MASANIELLO. 1647, A NAPOLI è RIVOLUZIONE

Tutta colpa delle gabelle

Tutta colpa delle gabelle

Uno spettacolo giovanile, con un qualcosa di sperimentale ed innovativo, ma anche raffinato. C'è un non so che di melodrammatico, ma anche di psichedelico, fiabesco, assurdo e, persino, brechtiano: il tutto si innesta in un sostrato di fatti storici realmente accaduti.
Si tratta del racconto di un luogo e di un'epoca storica, oltre che delle passioni, ribellioni e vicissitudini relazionali di un personaggio che fu capo e vittima della rivolta napoletana dell'estate del 1647.
La colpa degli eventi, raccontati in un’ora e mezza di spettacolo (più della metà del quale, in lingua napoletana), è nelle gabelle imposte dal governo spagnolo sulla città di pescatori e che, grazie all'interessamento del giovane Tommaso Aniello (cioè Masaniello - interpretato da Manuele Morgese, che è anche l’autore della pièce) vengono poi ritirate.

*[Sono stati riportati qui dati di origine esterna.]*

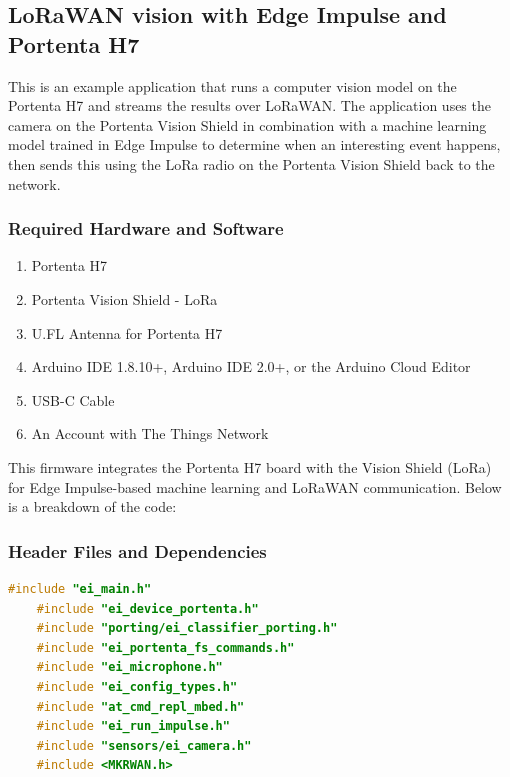 \subsection{LoRaWAN vision with Edge Impulse and Portenta H7}

This is an example application that runs a computer vision model on the Portenta H7 and streams the results over LoRaWAN. The application uses the camera on the Portenta Vision Shield in combination with a machine learning model trained in Edge Impulse to determine when an interesting event happens, then sends this using the LoRa radio on the Portenta Vision Shield back to the network. \cite{edge_impulse_portenta_lorawan:2025} \newline 


\subsubsection{Required Hardware and Software}

\begin{enumerate}
	\item Portenta H7
	\item Portenta Vision Shield - LoRa
	\item U.FL Antenna for Portenta H7 
	\item Arduino IDE 1.8.10+, Arduino IDE 2.0+, or the Arduino Cloud Editor
	\item USB-C Cable
	\item An Account with The Things Network \cite{edge_impulse_portenta_lorawan:2025}
\end{enumerate}

This firmware integrates the Portenta H7 board with the Vision Shield (LoRa) for Edge Impulse-based machine learning and LoRaWAN communication. Below is a breakdown of the code: \cite{edge_impulse_portenta_lorawan:2025}

\subsubsection{Header Files and Dependencies}

\begin{lstlisting}[language=C++, caption=Included Header Files]
	#include "ei_main.h"
	#include "ei_device_portenta.h"
	#include "porting/ei_classifier_porting.h"
	#include "ei_portenta_fs_commands.h"
	#include "ei_microphone.h"
	#include "ei_config_types.h"
	#include "at_cmd_repl_mbed.h"
	#include "ei_run_impulse.h"
	#include "sensors/ei_camera.h"
	#include <MKRWAN.h>
\end{lstlisting}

Un cattivissimo personaggio, interpretato da Luca Serani, veste i panni efferati del vendicativo vicerè spagnolo, che dopo aver ritirato tutte le tasse imposte alla città partenopea, sfoga la sua rabbia ed impotenza sul povero pescatore facendogli provare, paradossalmente, l'ebbrezza del "suo" potere. Ma cos' è questo, in fondo? Niente altro che un veleno. Dopo aver bevuto dalla coppa reale, il nuovo Generalissimo del popolo di Napoli (cioè il rappresentante del popolo insieme alla nobiltà nel governo della città, in virtù del cosiddetto “privilegio”), non solo non viene più ascoltato dal quel popolo che ha prima incitato e poi rappresentato, ma non viene neanche visto dalla moglie Berardina (interpretata da Désirée Parisi) che prega per la sua salvezza o, eventualmente, per la morte di entrambi.

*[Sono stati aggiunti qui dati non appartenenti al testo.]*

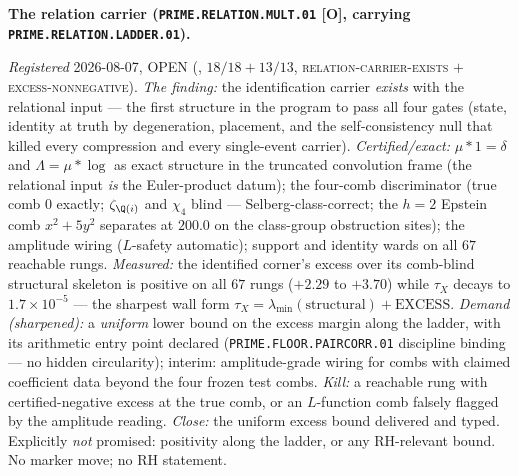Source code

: \par\smallskip\noindent\textbf{The relation carrier
(\texttt{PRIME.RELATION.MULT.01} [O], carrying
\texttt{PRIME.RELATION.LADDER.01}).}
{\sloppy
\emph{Registered} 2026-08-07, OPEN
(, $18/18 + 13/13$,
\textsc{relation-carrier-exists} $+$ \textsc{excess-nonnegative}).
\emph{The finding:} the identification carrier \emph{exists} with
the relational input --- the first structure in the program to
pass all four gates (state, identity at truth by degeneration,
placement, and the self-consistency null that killed every
compression and every single-event carrier).
\emph{Certified/exact:} $\mu * 1 = \delta$ and
$\Lambda = \mu * \log$ as exact structure in the truncated
convolution frame (the relational input \emph{is} the
Euler-product datum); the four-comb discriminator (true comb $0$
exactly; $\zeta_{\Q(i)}$ and $\chi_4$ blind ---
Selberg-class-correct; the $h = 2$ Epstein comb $x^2 + 5y^2$
separates at $200.0$ on the class-group obstruction sites); the
amplitude wiring ($L$-safety automatic); support and identity
wards on all $67$ reachable rungs.  \emph{Measured:} the
identified corner's excess over its comb-blind structural
skeleton is positive on all $67$ rungs ($+2.29$ to $+3.70$) while
$\tau_X$ decays to $1.7\times10^{-5}$ --- the sharpest wall form
$\tau_X = \lambda_{\min}(\text{structural}) + \text{EXCESS}$.
\emph{Demand (sharpened):} a \emph{uniform} lower bound on the
excess margin along the ladder, with its arithmetic entry point
declared (\texttt{PRIME.FLOOR.PAIRCORR.01} discipline binding ---
no hidden circularity); interim: amplitude-grade wiring for combs
with claimed coefficient data beyond the four frozen test combs.
\emph{Kill:} a reachable rung with certified-negative excess at
the true comb, or an $L$-function comb falsely flagged by the
amplitude reading.  \emph{Close:} the uniform excess bound
delivered and typed.  Explicitly \emph{not} promised: positivity
along the ladder, or any RH-relevant bound.  No marker move; no
RH statement.\par}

3 vele rosse sono formate, sullo sfondo, da una rete da pesca appesa: ma la particolarità della scenotecnica (nelle mani di Michela D’Andrea) vuole che sotto il tremolio delle luci sembrino 3 lingue di fuoco, in un'alternanza cromatica di rosso e nero, come la passione e la morte. Rossa era pure la sedia-trono del vicerè e la cinta-fascia che pendeva dai neri pantaloni alla pescatora di un Manuele Morgese-Masaniello a torso nudo, come nuda era l'anima esasperata del noto personaggio. Al di là del valore simbolico e storico non escludo che una parte della motivazione costumistica possa essere nell'avvenenza dell'attore-autore (senza nella togliere agli altri attori-personaggi che, invece, erano vestiti).

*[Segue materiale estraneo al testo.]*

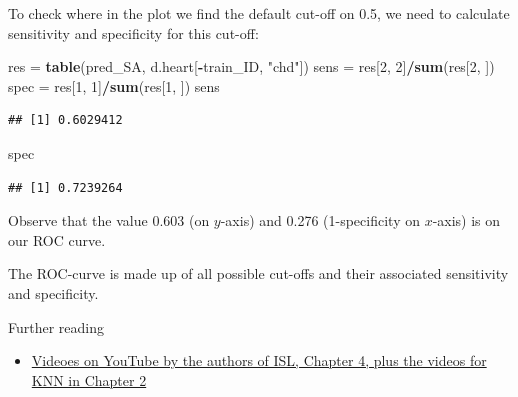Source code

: \documentclass[10pt,ignorenonframetext,]{beamer}
\newenvironment{Shaded}{\begin{snugshade}}{\end{snugshade}}
\newcommand{\KeywordTok}[1]{\textcolor[rgb]{0.13,0.29,0.53}{\textbf{#1}}}
\newcommand{\DecValTok}[1]{\textcolor[rgb]{0.00,0.00,0.81}{#1}}
\newcommand{\StringTok}[1]{\textcolor[rgb]{0.31,0.60,0.02}{#1}}
\newcommand{\OperatorTok}[1]{\textcolor[rgb]{0.81,0.36,0.00}{\textbf{#1}}}
\newcommand{\NormalTok}[1]{#1}
\providecommand{\tightlist}{%
  \setlength{\itemsep}{0pt}\setlength{\parskip}{0pt}}
\begin{document}
\begin{frame}[fragile]

To check where in the plot we find the default cut-off on 0.5, we need
to calculate sensitivity and specificity for this cut-off:

\scriptsize

\begin{Shaded}
\begin{Highlighting}[]
\NormalTok{res =}\StringTok{ }\KeywordTok{table}\NormalTok{(pred_SA, d.heart[}\OperatorTok{-}\NormalTok{train_ID, }\StringTok{"chd"}\NormalTok{])}
\NormalTok{sens =}\StringTok{ }\NormalTok{res[}\DecValTok{2}\NormalTok{, }\DecValTok{2}\NormalTok{]}\OperatorTok{/}\KeywordTok{sum}\NormalTok{(res[}\DecValTok{2}\NormalTok{, ])}
\NormalTok{spec =}\StringTok{ }\NormalTok{res[}\DecValTok{1}\NormalTok{, }\DecValTok{1}\NormalTok{]}\OperatorTok{/}\KeywordTok{sum}\NormalTok{(res[}\DecValTok{1}\NormalTok{, ])}
\NormalTok{sens}
\end{Highlighting}
\end{Shaded}

\begin{verbatim}
## [1] 0.6029412
\end{verbatim}

\begin{Shaded}
\begin{Highlighting}[]
\NormalTok{spec}
\end{Highlighting}
\end{Shaded}

\begin{verbatim}
## [1] 0.7239264
\end{verbatim}

\normalsize
Observe that the value 0.603 (on \(y\)-axis) and 0.276 (1-specificity on
\(x\)-axis) is on our ROC curve.

The ROC-curve is made up of all possible cut-offs and their associated
sensitivity and specificity.

\end{frame}

\begin{frame}{Further reading}

\begin{itemize}
\tightlist
\item
  \href{https://www.youtube.com/playlist?list=PL5-da3qGB5IC4vaDba5ClatUmFppXLAhE}{Videoes
  on YouTube by the authors of ISL, Chapter 4, plus the videos for KNN
  in Chapter 2}
\end{itemize}

\end{frame}
\end{document}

La maggior parte delle scene iniziali hanno un solo personaggio alla volta (Masaniello, Berardina, il banditore – interpretato da una clownesca Rossella Teramano – o tarantella, una checca di quartiere sempre informata sui fatti, interpretato da Andrea Fiorillo) a raccontare gli eventi: quando ci sono più personaggi è perchè c'è Masaniello che incontra qualcuno (l’amata moglie Berardina, il viceré spagnolo, oppure colui che fu tra le menti della rivolta, cioè fra' Giulio Genoino). Poi dopo la scena corale e psichedelica della rivolta popolare, la trama segue da vicino la rarefatta ed inconsistente gloria di cui morirà l'eroe partenopeo, dimenticato da quel popolo che, forse per invidia, forse per paura, lo abbandona al suo triste destino: sarà ucciso qualche mese prima di vedere la nascita, ma anche la caduta, della breve Repubblica monarchica napoletana per la quale forse non era neanche stato tanto cosciente di aver lottato.
Notevole e vario è stato anche l’utilizzo delle musiche: dal Lacrimosa di Mozart alla tarantella, dalle musiche rock-punk all’intonazione ripetuta della nota canzone sovversiva Palummella che, sebbene scritta due secoli dopo gli eventi narrati, è un celebre inno alla libertà contro ogni dittatura.
Forse il palcoscenico del Ridotto del Teatro Comunale di L'Aquila era troppo strano (lungo e basso) per ospitare questa pièce.
Consiglio lo spettacolo a chi apprezza i drammi storici e/o biografici e a chi piace il teatro sperimentale-ma-non-troppo.